Aglaé Bassens in "In Conversation with Aglaé Bassens"

Uzomah Ugwu, Arte Realizzata, 2025年12月19日

Aglaé Bassens is a painter interested in the overlap of the private experience with the communal one. While her paintings stem from her own memories, the imagery feels approximate enough to belong to anyone else’s recollections. Calling attention to the overlooked and the everyday, each work begins with a photograph, either her own or found. Bassens siphons her personal memories, loading each image with feeling.  At the same time, she edits and omits from each image, allowing it to be broad enough for anyone to identify with. Through her signature asymmetrical cropping and atmospheric treatment, she invites viewers to recognize something of their own in each painting.
 
Aglaé Bassens (b. 1986, Belgium) has a BA in Fine Art from the Ruskin School of Drawing and Fine Art, Oxford University (2007) and an MFA in Fine Art Painting from the Slade School of Fine Art, London (2011). Her work has been exhibited internationally, with solo presentations at the Institute of Contemporary Art, Miami; HESSE FLATOW, New York, NY; 12.26, Dallas, TX; Nars Foundation, Brooklyn, NY; CRUSH Curatorial, New York, NY; and Cabin Gallery, London; as well as group exhibitions at Gowen Contemporary, Geneva; STEMS Gallery, Paris; The Valley, Taos, NM; and Workplace Gallery, London. Her work is featured in New American Paintings No. 134 Northeast Issue and in 100 Painters of Tomorrow published by Thames and Hudson. Bassens’s works can be found in the permanent collections of the Institute of Contemporary Art, Miami and Colección SOLO, Madrid, Spain. She lives and works in Brooklyn, NY.

 

UZOMAH: This exhibition marks a new development in your practice with the use of a Polaroid camera and images as a starting point for your paintings.

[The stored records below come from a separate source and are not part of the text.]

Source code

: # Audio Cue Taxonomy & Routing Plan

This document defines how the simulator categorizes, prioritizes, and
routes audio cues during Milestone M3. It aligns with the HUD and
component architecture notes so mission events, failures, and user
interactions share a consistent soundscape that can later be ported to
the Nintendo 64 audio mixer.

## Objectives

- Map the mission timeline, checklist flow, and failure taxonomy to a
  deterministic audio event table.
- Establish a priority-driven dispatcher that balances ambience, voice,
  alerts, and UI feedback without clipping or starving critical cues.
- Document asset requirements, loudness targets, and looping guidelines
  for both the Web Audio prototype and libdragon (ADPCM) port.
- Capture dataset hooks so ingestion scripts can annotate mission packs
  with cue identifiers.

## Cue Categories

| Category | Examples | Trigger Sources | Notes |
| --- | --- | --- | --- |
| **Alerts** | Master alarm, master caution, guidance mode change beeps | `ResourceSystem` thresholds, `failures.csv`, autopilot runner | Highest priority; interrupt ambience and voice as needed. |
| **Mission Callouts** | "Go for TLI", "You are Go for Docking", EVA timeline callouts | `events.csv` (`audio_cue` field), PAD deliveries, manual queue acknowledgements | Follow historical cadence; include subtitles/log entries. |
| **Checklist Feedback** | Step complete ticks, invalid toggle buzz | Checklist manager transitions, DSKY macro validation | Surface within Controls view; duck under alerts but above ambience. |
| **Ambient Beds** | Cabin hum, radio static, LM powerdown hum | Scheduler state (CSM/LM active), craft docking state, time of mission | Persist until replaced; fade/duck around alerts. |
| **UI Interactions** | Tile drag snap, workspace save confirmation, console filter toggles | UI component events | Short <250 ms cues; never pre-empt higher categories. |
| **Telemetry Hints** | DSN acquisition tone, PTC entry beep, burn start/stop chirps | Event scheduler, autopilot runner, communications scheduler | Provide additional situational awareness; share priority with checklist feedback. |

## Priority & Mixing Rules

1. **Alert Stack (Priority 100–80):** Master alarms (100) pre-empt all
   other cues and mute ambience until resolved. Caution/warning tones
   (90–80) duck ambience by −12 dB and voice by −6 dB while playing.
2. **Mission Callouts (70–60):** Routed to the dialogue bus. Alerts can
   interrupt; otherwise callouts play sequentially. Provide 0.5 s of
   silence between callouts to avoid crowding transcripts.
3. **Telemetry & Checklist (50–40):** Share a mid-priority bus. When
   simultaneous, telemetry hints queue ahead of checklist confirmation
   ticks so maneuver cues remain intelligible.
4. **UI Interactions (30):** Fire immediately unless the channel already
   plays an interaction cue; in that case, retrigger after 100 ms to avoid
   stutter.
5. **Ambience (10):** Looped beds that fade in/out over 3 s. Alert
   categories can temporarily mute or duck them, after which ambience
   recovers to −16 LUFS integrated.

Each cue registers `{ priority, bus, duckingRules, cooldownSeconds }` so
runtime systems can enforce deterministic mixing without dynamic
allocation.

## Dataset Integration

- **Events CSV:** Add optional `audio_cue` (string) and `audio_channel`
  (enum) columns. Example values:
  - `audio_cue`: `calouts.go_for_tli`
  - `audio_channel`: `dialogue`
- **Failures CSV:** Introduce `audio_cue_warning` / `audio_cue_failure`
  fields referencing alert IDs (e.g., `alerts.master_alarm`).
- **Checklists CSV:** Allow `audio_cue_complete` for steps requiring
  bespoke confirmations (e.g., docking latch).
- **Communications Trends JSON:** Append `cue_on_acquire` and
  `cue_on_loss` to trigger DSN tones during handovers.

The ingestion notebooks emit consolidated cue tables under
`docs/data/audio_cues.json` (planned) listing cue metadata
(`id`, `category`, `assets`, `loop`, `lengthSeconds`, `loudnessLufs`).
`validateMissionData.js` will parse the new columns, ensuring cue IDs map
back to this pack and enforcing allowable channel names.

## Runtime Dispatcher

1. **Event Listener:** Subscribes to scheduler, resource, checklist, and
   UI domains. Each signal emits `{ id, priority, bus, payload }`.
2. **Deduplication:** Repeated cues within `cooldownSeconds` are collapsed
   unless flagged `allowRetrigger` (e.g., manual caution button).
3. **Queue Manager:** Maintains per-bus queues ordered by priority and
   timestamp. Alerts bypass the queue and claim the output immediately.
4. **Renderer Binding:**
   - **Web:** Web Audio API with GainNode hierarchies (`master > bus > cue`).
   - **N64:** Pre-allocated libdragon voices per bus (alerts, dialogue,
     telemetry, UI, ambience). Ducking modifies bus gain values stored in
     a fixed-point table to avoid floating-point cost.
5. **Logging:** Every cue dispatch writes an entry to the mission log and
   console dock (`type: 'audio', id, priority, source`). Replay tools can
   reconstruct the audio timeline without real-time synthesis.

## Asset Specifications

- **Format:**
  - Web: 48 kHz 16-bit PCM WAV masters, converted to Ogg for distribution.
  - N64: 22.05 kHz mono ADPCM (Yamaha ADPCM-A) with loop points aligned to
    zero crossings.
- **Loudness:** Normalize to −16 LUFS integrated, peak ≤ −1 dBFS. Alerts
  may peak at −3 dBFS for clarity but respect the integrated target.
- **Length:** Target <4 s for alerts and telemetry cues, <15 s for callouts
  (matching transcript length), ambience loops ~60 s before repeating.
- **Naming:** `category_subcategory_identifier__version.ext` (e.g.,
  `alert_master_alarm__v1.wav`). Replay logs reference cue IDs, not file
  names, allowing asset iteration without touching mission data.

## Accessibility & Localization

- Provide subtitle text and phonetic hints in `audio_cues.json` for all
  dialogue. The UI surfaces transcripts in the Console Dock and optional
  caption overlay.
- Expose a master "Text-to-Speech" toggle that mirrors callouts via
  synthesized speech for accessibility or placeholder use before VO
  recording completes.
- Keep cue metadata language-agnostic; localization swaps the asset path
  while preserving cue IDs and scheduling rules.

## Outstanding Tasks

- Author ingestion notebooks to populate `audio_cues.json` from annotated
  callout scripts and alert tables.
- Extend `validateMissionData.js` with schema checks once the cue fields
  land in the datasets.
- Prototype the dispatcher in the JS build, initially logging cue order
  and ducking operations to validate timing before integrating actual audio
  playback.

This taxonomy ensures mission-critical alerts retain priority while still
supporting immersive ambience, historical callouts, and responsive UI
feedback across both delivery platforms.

Did you know when preparing for this show that you would switch to a Polaroid camera, or were the digital images and found photographs no longer sparking the same response they had before? 

 

AGLAE: I think it’s important to be able to visualize how your current practice could improve or begin to identify the ways it might develop and transform. I had been thinking about ways to shift something in the way I was making paintings when I got the Polaroid camera. I had been considering bigger changes involving subject matter or medium or painting support. But then I purchased a polaroid camera without articulating any distinct plan other than using the flash feature as I love exaggerated lighting and  shadows in my paintings. When I looked at the prints I was worried about how little information there is compared to a high definition digital image. It was when I painted the first work from a Polaroid print (Idling) that something clicked: the lack of information allowed me to delve more in the texture of those ‘empty areas’, making the painting more tactile and atmospheric, somehow fuller while still depicting emptiness. I also love the reduced palette that made the new body of work really cohesive despite varied imagery.